Volume 5| Part 3| May 1998| Pages 503-505

https://doi.org/10.1107/S0909049597014477

Improvement of beamline 4B9A and results of an X-ray diffraction experiment

D. W. Wang,^a* H. Y. Jiang,^a Z. H. Wu,^a X. S. Wu,^b S. S. Jiang,^b X. X. Yao,^b H. M. Shao,^b Y. M. Cai,^c L. J. Shen^c and Z. Wu^c

^aBSRF, Institute of High Energy Physics, Chinese Academy of Sciences, Beijing 100039, People's Republic of China, ^bDepartment of Physics, Nanjing University, Nanjing 210093, People's Republic of China, and ^cNanjing Institute of Chemical Technology, Nanjing 210009, People's Republic of China
^*Correspondence e-mail: wangdw@bepc3.ihep.ac.cn

(Received 4 August 1997; accepted 23 October 1997)
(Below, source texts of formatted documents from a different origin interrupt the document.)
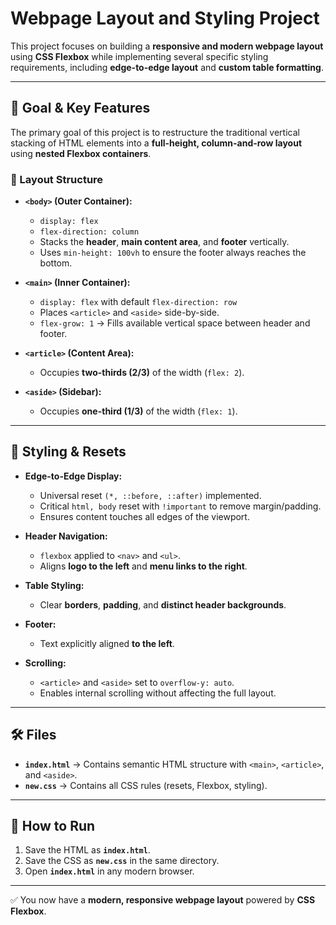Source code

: # Webpage Layout and Styling Project

This project focuses on building a **responsive and modern webpage layout** using **CSS Flexbox** while implementing several specific styling requirements, including **edge-to-edge layout** and **custom table formatting**.

---

## 🎯 Goal & Key Features

The primary goal of this project is to restructure the traditional vertical stacking of HTML elements into a **full-height, column-and-row layout** using **nested Flexbox containers**.

### 📐 Layout Structure
- **`<body>` (Outer Container):**
  - `display: flex`
  - `flex-direction: column`
  - Stacks the **header**, **main content area**, and **footer** vertically.
  - Uses `min-height: 100vh` to ensure the footer always reaches the bottom.

- **`<main>` (Inner Container):**
  - `display: flex` with default `flex-direction: row`
  - Places `<article>` and `<aside>` side-by-side.
  - `flex-grow: 1` → Fills available vertical space between header and footer.

- **`<article>` (Content Area):**
  - Occupies **two-thirds (2/3)** of the width (`flex: 2`).

- **`<aside>` (Sidebar):**
  - Occupies **one-third (1/3)** of the width (`flex: 1`).

---

## 🎨 Styling & Resets

- **Edge-to-Edge Display:**
  - Universal reset `(*, ::before, ::after)` implemented.
  - Critical `html, body` reset with `!important` to remove margin/padding.
  - Ensures content touches all edges of the viewport.

- **Header Navigation:**
  - `flexbox` applied to `<nav>` and `<ul>`.
  - Aligns **logo to the left** and **menu links to the right**.

- **Table Styling:**
  - Clear **borders**, **padding**, and **distinct header backgrounds**.

- **Footer:**
  - Text explicitly aligned **to the left**.

- **Scrolling:**
  - `<article>` and `<aside>` set to `overflow-y: auto`.
  - Enables internal scrolling without affecting the full layout.

---

## 🛠️ Files

- **`index.html`** → Contains semantic HTML structure with `<main>`, `<article>`, and `<aside>`.
- **`new.css`** → Contains all CSS rules (resets, Flexbox, styling).

---

## 🚀 How to Run

1. Save the HTML as **`index.html`**.  
2. Save the CSS as **`new.css`** in the same directory.  
3. Open **`index.html`** in any modern browser.  

---

✅ You now have a **modern, responsive webpage layout** powered by **CSS Flexbox**.
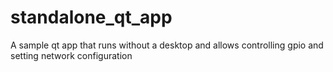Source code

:# standalone_qt_app
A sample  qt app that runs without a desktop and allows controlling gpio and setting network configuration
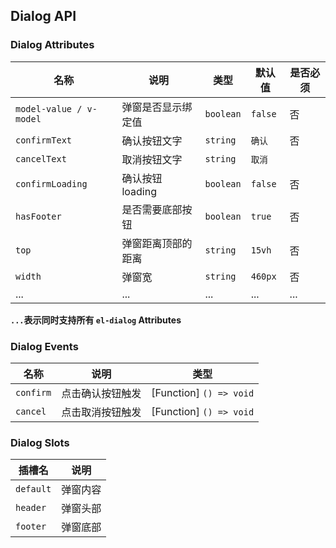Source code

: ## Dialog API

### Dialog Attributes

| 名称                    | 说明               | 类型      | 默认值  | 是否必须 |
| ----------------------- | ------------------ | --------- | ------- | -------- |
| `model-value / v-model` | 弹窗是否显示绑定值 | `boolean` | `false` | 否       |
| `confirmText`           | 确认按钮文字       | `string`  | `确认`  | 否       |
| `cancelText`            | 取消按钮文字       | `string`  | `取消`  |
| `confirmLoading`        | 确认按钮 loading   | `boolean` | `false` | 否       |
| `hasFooter`             | 是否需要底部按钮   | `boolean` | `true`  | 否       |
| `top`                   | 弹窗距离顶部的距离 | `string`  | `15vh`  | 否       |
| `width`                 | 弹窗宽             | `string`  | `460px` | 否       |
| ...                     | ...                | ...       | ...     | ...      |

**`...`表示同时支持所有 `el-dialog` Attributes**

### Dialog Events

| 名称      | 说明             | 类型                    |
| --------- | ---------------- | ----------------------- |
| `confirm` | 点击确认按钮触发 | [Function] `() => void` |
| `cancel`  | 点击取消按钮触发 | [Function] `() => void` |

### Dialog Slots

| 插槽名    | 说明     |
| --------- | -------- |
| `default` | 弹窗内容 |
| `header`  | 弹窗头部 |
| `footer`  | 弹窗底部 |
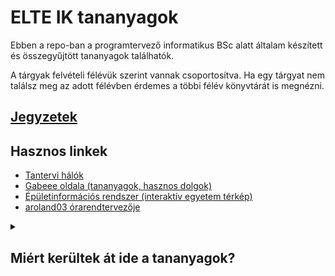 # ELTE IK tananyagok

Ebben a repo-ban a programtervező informatikus BSc alatt általam készített és összegyűjtött tananyagok találhatók.

A tárgyak felvételi félévük szerint vannak csoportosítva. Ha egy tárgyat nem találsz meg az adott félévben érdemes a többi félév könyvtárát is megnézni.

## [Jegyzetek](https://valentinusz.github.io/notes)

## Hasznos linkek
- [Tantervi hálók](https://www.inf.elte.hu/tantervihalok#Alapk%C3%A9pz%C3%A9s%20\(BSc,%202018-t%C3%B3l)
- [Gabeee oldala (tananyagok, hasznos dolgok)](https://abarbermate.web.elte.hu/gabeee)
- [Épületinformációs rendszer (interaktív egyetem térkép)](https://bis.elte.hu)
- [aroland03 órarendtervezője](https://aroland03.web.elte.hu/tanrend/orarend/)

<details>
  <summary>
    <h2>Miért kerültek át ide a tananyagok?</h2>
  </summary>
  Számomra sokkal kényelmesebb ide felrakni az anyagokat. Nem kell SSH-val szenvedni, backend-et kódolni meg kellemesebb hogy rendesen verziókezelve vannak a dolgok.
</details>
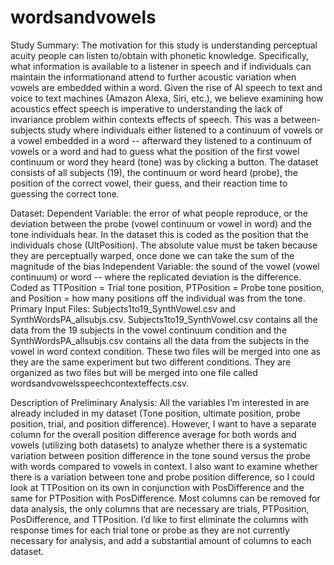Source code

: # wordsandvowels

Study Summary: The motivation for this study is understanding perceptual acuity people can listen to/obtain with phonetic knowledge. Specifically, what information is available to a listener in speech and if individuals can maintain the informationand attend to further acoustic variation when vowels are embedded within a word. Given the rise of AI speech to text and voice to text machines (Amazon Alexa, Siri, etc.), we believe examining how acoustics effect speech is imperative to understanding the lack of invariance problem within contexts effects of speech. This was a between-subjects study where individuals either listened to a continuum of vowels or a vowel embedded in a word -- afterward they listened to a continuum of vowels or a word and had to guess what the position of the first vowel continuum or word they heard (tone) was by clicking a button. The dataset consists of all subjects (19), the continuum or word heard (probe), the position of the correct vowel, their guess, and their reaction time to guessing the correct tone. 

Dataset: 
Dependent Variable: the error of what people reproduce, or the deviation between the probe (vowel continuum or vowel in word) and the tone individuals hear. In the dataset this is coded as the position that the individuals chose (UltPosition). The absolute value must be taken because they are perceptually warped, once done we can take the sum of the magnitude of the bias
Independent Variable: the sound of the vowel (vowel continuum) or word -- where the replicated deviation is the difference. Coded as TTPosition = Trial tone position, PTPosition = Probe tone position, and Position = how many positions off the individual was from the tone. 
Primary Input Files: Subjects1to19_SynthVowel.csv and SynthWordsPA_allsubjs.csv. Subjects1to19_SynthVowel.csv contains all the data from the 19 subjects in the vowel continuum condition and the SynthWordsPA_allsubjs.csv contains all the data from the subjects in the vowel in word context condition. These two files will be merged into one as they are the same experiment but two different conditions. They are organized as two files but will be merged into one file called wordsandvowelsspeechcontexteffects.csv. 

Description of Preliminary Analysis:
All the variables I’m interested in are already included in my dataset (Tone position, ultimate position, probe position, trial, and position difference).  However, I want to have a separate column for the overall position difference average for both words and vowels (utilizing both datasets) to analyze whether there is a systematic variation between position difference in the tone sound versus the probe with words compared to vowels in context. I also want to examine whether there is a variation between tone and probe position difference, so I could look at TTPosition on its own in conjunction with PosDifference and the same for PTPosition with PosDifference. Most columns can be removed for data analysis, the only columns that are necessary are trials, PTPosition, PosDifference, and TTPosition. I’d like to first eliminate the columns with response times for each trial tone or probe as they are not currently necessary for analysis, and add a substantial amount of columns to each dataset. 
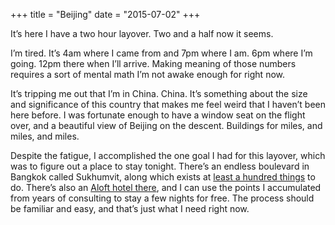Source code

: +++
title = "Beijing"
date = "2015-07-02"
+++

It’s here I have a two hour layover. Two and a half now it seems.

I’m tired. It’s 4am where I came from and 7pm where I am. 6pm where I’m going. 12pm there when I’ll arrive. Making meaning of those numbers requires a sort of mental math I’m not awake enough for right now.

It’s tripping me out that I’m in China. China. It’s something about the size and significance of this country that makes me feel weird that I haven’t been here before. I was fortunate enough to have a window seat on the flight over, and a beautiful view of Beijing on the descent. Buildings for miles, and miles, and miles.

Despite the fatigue, I accomplished the one goal I had for this layover, which was to figure out a place to stay tonight. There’s an endless boulevard in Bangkok called Sukhumvit, along which exists at [least a hundred things](http://wikitravel.org/upload/shared//a/a6/Sukhumvit-map.png) to do. There’s also an [Aloft hotel there](https://www.starwoodhotels.com/alofthotels/property/overview/index.html?propertyID=3211), and I can use the points I accumulated from years of consulting to stay a few nights for free. The process should be familiar and easy, and that’s just what I need right now.
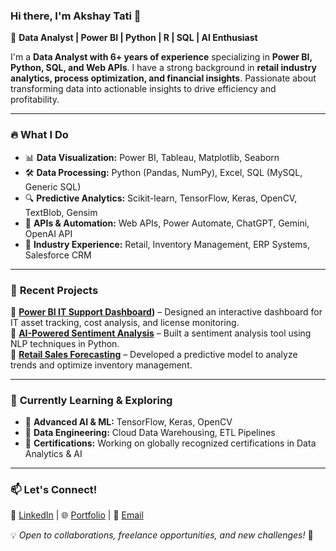 ### Hi there, I'm Akshay Tati 👋

🚀 **Data Analyst | Power BI | Python | R | SQL | AI Enthusiast**

I'm a **Data Analyst with 6+ years of experience** specializing in **Power BI, Python, SQL, and Web APIs**. I have a strong background in **retail industry analytics, process optimization, and financial insights**. Passionate about transforming data into actionable insights to drive efficiency and profitability.

---

### 🔥 **What I Do**
- 📊 **Data Visualization:** Power BI, Tableau, Matplotlib, Seaborn
- 🛠️ **Data Processing:** Python (Pandas, NumPy), Excel, SQL (MySQL, Generic SQL)
- 🔍 **Predictive Analytics:** Scikit-learn, TensorFlow, Keras, OpenCV, TextBlob, Gensim
- 🔗 **APIs & Automation:** Web APIs, Power Automate, ChatGPT, Gemini, OpenAI API
- 🏢 **Industry Experience:** Retail, Inventory Management, ERP Systems, Salesforce CRM

---

### 🌟 **Recent Projects**
📌 **[Power BI IT Support Dashboard](https://github.com/yourusername/project-link))** – Designed an interactive dashboard for IT asset tracking, cost analysis, and license monitoring.  
📌 **[AI-Powered Sentiment Analysis](https://github.com/yourusername/project-link)** – Built a sentiment analysis tool using NLP techniques in Python.  
📌 **[Retail Sales Forecasting](https://github.com/yourusername/project-link)** – Developed a predictive model to analyze trends and optimize inventory management.

---

### 🎯 **Currently Learning & Exploring**
- 🤖 **Advanced AI & ML:** TensorFlow, Keras, OpenCV
- 📡 **Data Engineering:** Cloud Data Warehousing, ETL Pipelines
- 📝 **Certifications:** Working on globally recognized certifications in Data Analytics & AI

---

### 📫 **Let's Connect!**
🔗 [LinkedIn](www.linkedin.com/in/akshay-tati-474a56133)  |  🌐 [Portfolio](https://yourwebsite.com)  |  📩 [Email](mailto:your.email@example.com)

💡 *Open to collaborations, freelance opportunities, and new challenges!* 🚀
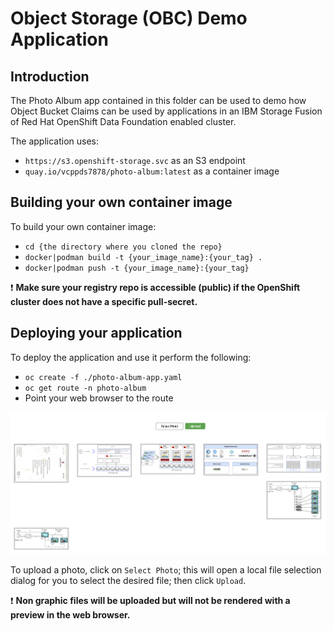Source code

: # Object Storage (OBC) Demo Application

## Introduction

The Photo Album app contained in this folder can be used to demo
how Object Bucket Claims can be used by applications in an IBM Storage Fusion
of Red Hat OpenShift Data Foundation enabled cluster.

The application uses:

* `https://s3.openshift-storage.svc` as an S3 endpoint
* `quay.io/vcppds7878/photo-album:latest` as a container image

## Building your own container image

To build your own container image:

* `cd {the directory where you cloned the repo}`
* `docker|podman build -t {your_image_name}:{your_tag} .`
* `docker|podman push -t {your_image_name}:{your_tag}`

:exclamation: __Make sure your registry repo is accessible (public) if the OpenShift cluster does not have a specific pull-secret.__

## Deploying your application

To deploy the application and use it perform the following:

* `oc create -f ./photo-album-app.yaml`
* `oc get route -n photo-album`
* Point your web browser to the route

![Photo Album Web Page](photo-album-ui.png)

To upload a photo, click on `Select Photo`; this will open a local file selection dialog for you to
select the desired file; then click `Upload`.

:exclamation: __Non graphic files will be uploaded but will not be rendered with a preview in the web browser.__

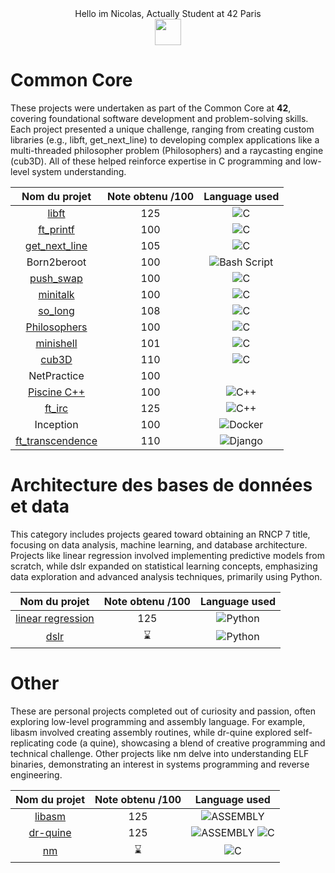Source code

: <div align="center">
Hello im Nicolas, Actually Student at 42 Paris <br />
<a href="#"><img src="https://42.fr/wp-content/uploads/2021/05/42-Final-sigle-seul.svg" width="42" /></a>
</div>

# Common Core
These projects were undertaken as part of the Common Core at **42**, covering foundational software development and problem-solving skills. Each project presented a unique challenge, ranging from creating custom libraries (e.g., libft, get_next_line) to developing complex applications like a multi-threaded philosopher problem (Philosophers) and a raycasting engine (cub3D). All of these helped reinforce expertise in C programming and low-level system understanding.
<div align="center">
  
|  Nom du projet                                                    | Note obtenu /100 | Language used                                                                                                             |
|:-----------------------------------------------------------------:|:----------------:|:-------------------------------------------------------------------------------------------------------------------------:|
|             [libft](https://github.com/42nbled/libft)             |        125       | ![C](https://img.shields.io/badge/c-%2300599C.svg?style=for-the-badge&logo=c&logoColor=white)                             |
|         [ft_printf](https://github.com/42nbled/printf)            |        100       | ![C](https://img.shields.io/badge/c-%2300599C.svg?style=for-the-badge&logo=c&logoColor=white)                             |
|     [get_next_line](https://github.com/42nbled/get_next_line)     |        105       | ![C](https://img.shields.io/badge/c-%2300599C.svg?style=for-the-badge&logo=c&logoColor=white)                             |
|         Born2beroot                                               |        100       | ![Bash Script](https://img.shields.io/badge/bash_script-%23121011.svg?style=for-the-badge&logo=gnu-bash&logoColor=white)  |
|         [push_swap](https://github.com/42nbled/push_swap)         |        100       | ![C](https://img.shields.io/badge/c-%2300599C.svg?style=for-the-badge&logo=c&logoColor=white)                             |
|          [minitalk](https://github.com/42nbled/minitalk)          |        100       | ![C](https://img.shields.io/badge/c-%2300599C.svg?style=for-the-badge&logo=c&logoColor=white)                             |
|           [so_long](https://github.com/42nbled/so_long)           |        108       | ![C](https://img.shields.io/badge/c-%2300599C.svg?style=for-the-badge&logo=c&logoColor=white)                             |
|      [Philosophers](https://github.com/42nbled/philosopher)       |        100       | ![C](https://img.shields.io/badge/c-%2300599C.svg?style=for-the-badge&logo=c&logoColor=white)                             |
|         [minishell](https://github.com/42nbled/minishell-v5)      |        101       | ![C](https://img.shields.io/badge/c-%2300599C.svg?style=for-the-badge&logo=c&logoColor=white)                             |
|             [cub3D](https://github.com/42nbled/cub3d)             |        110       | ![C](https://img.shields.io/badge/c-%2300599C.svg?style=for-the-badge&logo=c&logoColor=white)                             |
|         NetPractice                                               |        100       |                                                                                                                           |
|       [Piscine C++](https://github.com/42nbled/cpp)               |        100       | ![C++](https://img.shields.io/badge/c++-%2300599C.svg?style=for-the-badge&logo=c%2B%2B&logoColor=white)                   |
|            [ft_irc](https://github.com/Nanasmd/ft-irc)            |        125       | ![C++](https://img.shields.io/badge/c++-%2300599C.svg?style=for-the-badge&logo=c%2B%2B&logoColor=white)                   |
|           Inception                                               |        100       | ![Docker](https://img.shields.io/badge/docker-%230db7ed.svg?style=for-the-badge&logo=docker&logoColor=white)              |
|  [ft_transcendence](https://github.com/IcarioX3/ft_transcendence) |        110       | ![Django](https://img.shields.io/badge/django-%23092E20.svg?style=for-the-badge&logo=django&logoColor=white)              |
</div>

# Architecture des bases de données et data

This category includes projects geared toward obtaining an RNCP 7 title, focusing on data analysis, machine learning, and database architecture. Projects like linear regression involved implementing predictive models from scratch, while dslr expanded on statistical learning concepts, emphasizing data exploration and advanced analysis techniques, primarily using Python.
<div align="center">

|  Nom du projet                                                    | Note obtenu /100 |  Language used                                                                                          |
|:-----------------------------------------------------------------:|:----------------:|:-------------------------------------------------------------------------------------------------------:|
| [linear regression](https://github.com/42nbled/linear_regression) |        125       | ![Python](https://img.shields.io/badge/python-3670A0?style=for-the-badge&logo=python&logoColor=ffdd54)  |
|              [dslr](https://github.com/42nbled/dslr)              |         ⌛       | ![Python](https://img.shields.io/badge/python-3670A0?style=for-the-badge&logo=python&logoColor=ffdd54)  |
</div>

# Other

These are personal projects completed out of curiosity and passion, often exploring low-level programming and assembly language. For example, libasm involved creating assembly routines, while dr-quine explored self-replicating code (a quine), showcasing a blend of creative programming and technical challenge. Other projects like nm delve into understanding ELF binaries, demonstrating an interest in systems programming and reverse engineering.
<div align="center">

|  Nom du projet                                           | Note obtenu /100 |  Language used                                                                                                                                                                 |
|:--------------------------------------------------------:|:----------------:|:------------------------------------------------------------------------------------------------------------------------------------------------------------------------------:|
|            [libasm](https://github.com/42nbled/libasm)   |        125       | ![ASSEMBLY](https://img.shields.io/badge/_-ASM-6E4C13.svg?style=for-the-badge)                                                                                                 |
|          [dr-quine](https://github.com/42nbled/dr-quine) |        125       | ![ASSEMBLY](https://img.shields.io/badge/_-ASM-6E4C13.svg?style=for-the-badge)  ![C](https://img.shields.io/badge/c-%2300599C.svg?style=for-the-badge&logo=c&logoColor=white)  |
|                [nm](https://github.com/42nbled/ft_nm)    |         ⌛       | ![C](https://img.shields.io/badge/c-%2300599C.svg?style=for-the-badge&logo=c&logoColor=white)                                                                                  |
</div>
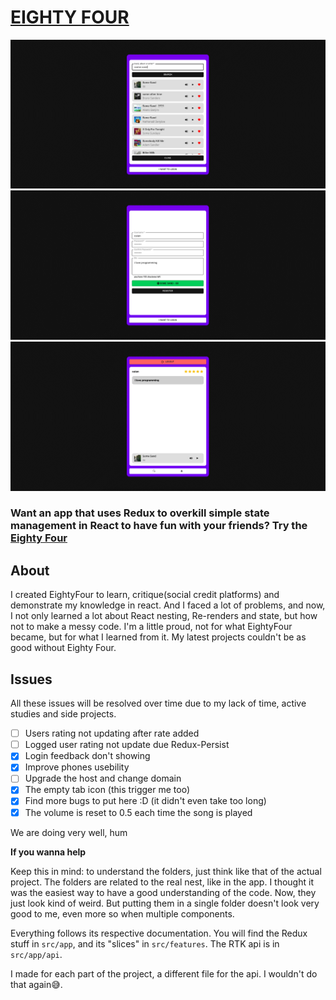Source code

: [<h1>**EIGHTY FOUR**</h1>](https://eightyfour.vercel.app)

![eightyfour screenshoot](./demo/eightyfour1.png)
![eightyfour screenshoot](./demo/eightyfour2.png)
![eightyfour screenshoot](./demo/eightyfour3.png)

### **Want an app that uses Redux to overkill simple state management in React to have fun with your friends? Try the [Eighty Four](https://eightyfour.vercel.app)**

## **About**
I created EightyFour to learn, critique(social credit platforms) and demonstrate my knowledge in react. And I faced a lot of problems, and now, I not only learned a lot about React nesting, Re-renders and state, but how not to make a messy code. I'm a little proud, not for what EightyFour became, but for what I learned from it. My latest projects couldn't be as good without Eighty Four.


## **Issues**
All these issues will be resolved over time due to my lack of time, active studies and side projects.

- [ ] Users rating not updating after rate added
- [ ] Logged user rating not update due Redux-Persist
- [x] Login feedback don't showing
- [x] Improve phones usebility
- [ ] Upgrade the host and change domain
- [x] The empty tab icon (this trigger me too)
- [x] Find more bugs to put here :D (it didn't even take too long)
- [x] The volume is reset to 0.5 each time the song is played

We are doing very well, hum

**If you wanna help**

Keep this in mind: to understand the folders, just think like that of the actual project. The folders are related to the real nest, like in the app. I thought it was the easiest way to have a good understanding of the code. Now, they just look kind of weird. But putting them in a single folder doesn't look very good to me, even more so when multiple components.

Everything follows its respective documentation. You will find the Redux stuff in `src/app`, and its "slices" in `src/features`. The RTK api is in `src/app/api`.

I made for each part of the project, a different file for the api. I wouldn't do that again😅.
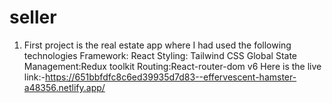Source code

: # seller
1. First project is the real estate app where I had used the following technologies
Framework: React
Styling: Tailwind CSS
Global State Management:Redux toolkit
Routing:React-router-dom v6
Here is the live link:-https://651bbfdfc8c6ed39935d7d83--effervescent-hamster-a48356.netlify.app/
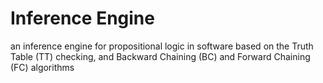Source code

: # Inference Engine
 an inference engine for propositional logic in software based on the Truth Table (TT) checking, and Backward Chaining (BC) and Forward Chaining (FC) algorithms
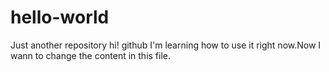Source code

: # hello-world
Just another repository
hi! github
I'm learning how to use it right now.Now I wann to change the content in this file.
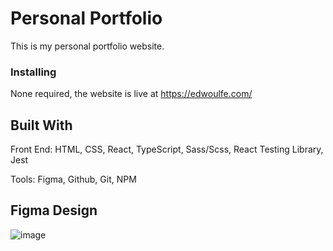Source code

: # Personal Portfolio

This is my personal portfolio website.

### Installing

None required, the website is live at https://edwoulfe.com/

## Built With

Front End:
HTML, CSS, React, TypeScript, Sass/Scss, React Testing Library, Jest

Tools:
Figma, Github, Git, NPM

## Figma Design
![image](https://user-images.githubusercontent.com/47793125/210283308-84b17875-b91c-45b6-86f0-e9296992a8de.png)

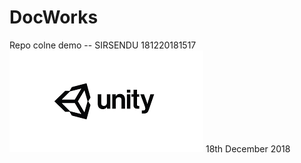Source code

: # DocWorks
Repo colne demo -- SIRSENDU 181220181517
![UNITY LOGO](DevImages/unity.png)
18th December 2018

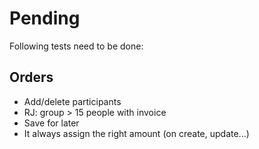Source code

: # Pending

Following tests need to be done:

## Orders

* Add/delete participants
* RJ: group > 15 people with invoice
* Save for later
* It always assign the right amount (on create, update...)
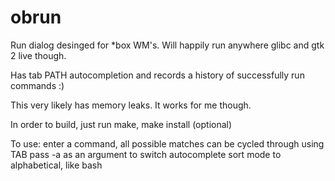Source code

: obrun
=====

Run dialog desinged for *box WM's. Will happily run anywhere glibc and gtk 2 live though.

Has tab PATH autocompletion and records a history of successfully run commands :)

This very likely has memory leaks. It works for me though.

In order to build, just run make, make install (optional)

To use: enter a command, all possible matches can be cycled through using TAB
pass -a as an argument to switch autocomplete sort mode to alphabetical, like bash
4B9A is a focusing and monochromatic photon beam at the BSRF, which was constructed in 1990. During the second phase of the BSRF program, the surface of the cylindrical mirror has been coated with Pt, covering the original Ni, and the monochromator has been upgraded. The maximum photon energy extends to 11 keV and the intensity has increased about tenfold with respect to the previous intensity at 6 keV. Synchrotron X-ray diffraction patterns for the Hg-1223 (HgBa₂Ca₂Cu₃O_8+δ) superconducting bulk and thin film have been measured at 1.54014 Å. Results indicate that the bulk and film can be indexed as possessing tetragonal symmetry; lattice parameters a = 3.856 Å and c = 15.851 Å for the bulk Hg-1223 compound, and a = 3.8517 Å and c = 15.8511 Å for the film. Their structures are similar.

Keywords: beamlines; X-ray diffraction; superconductors.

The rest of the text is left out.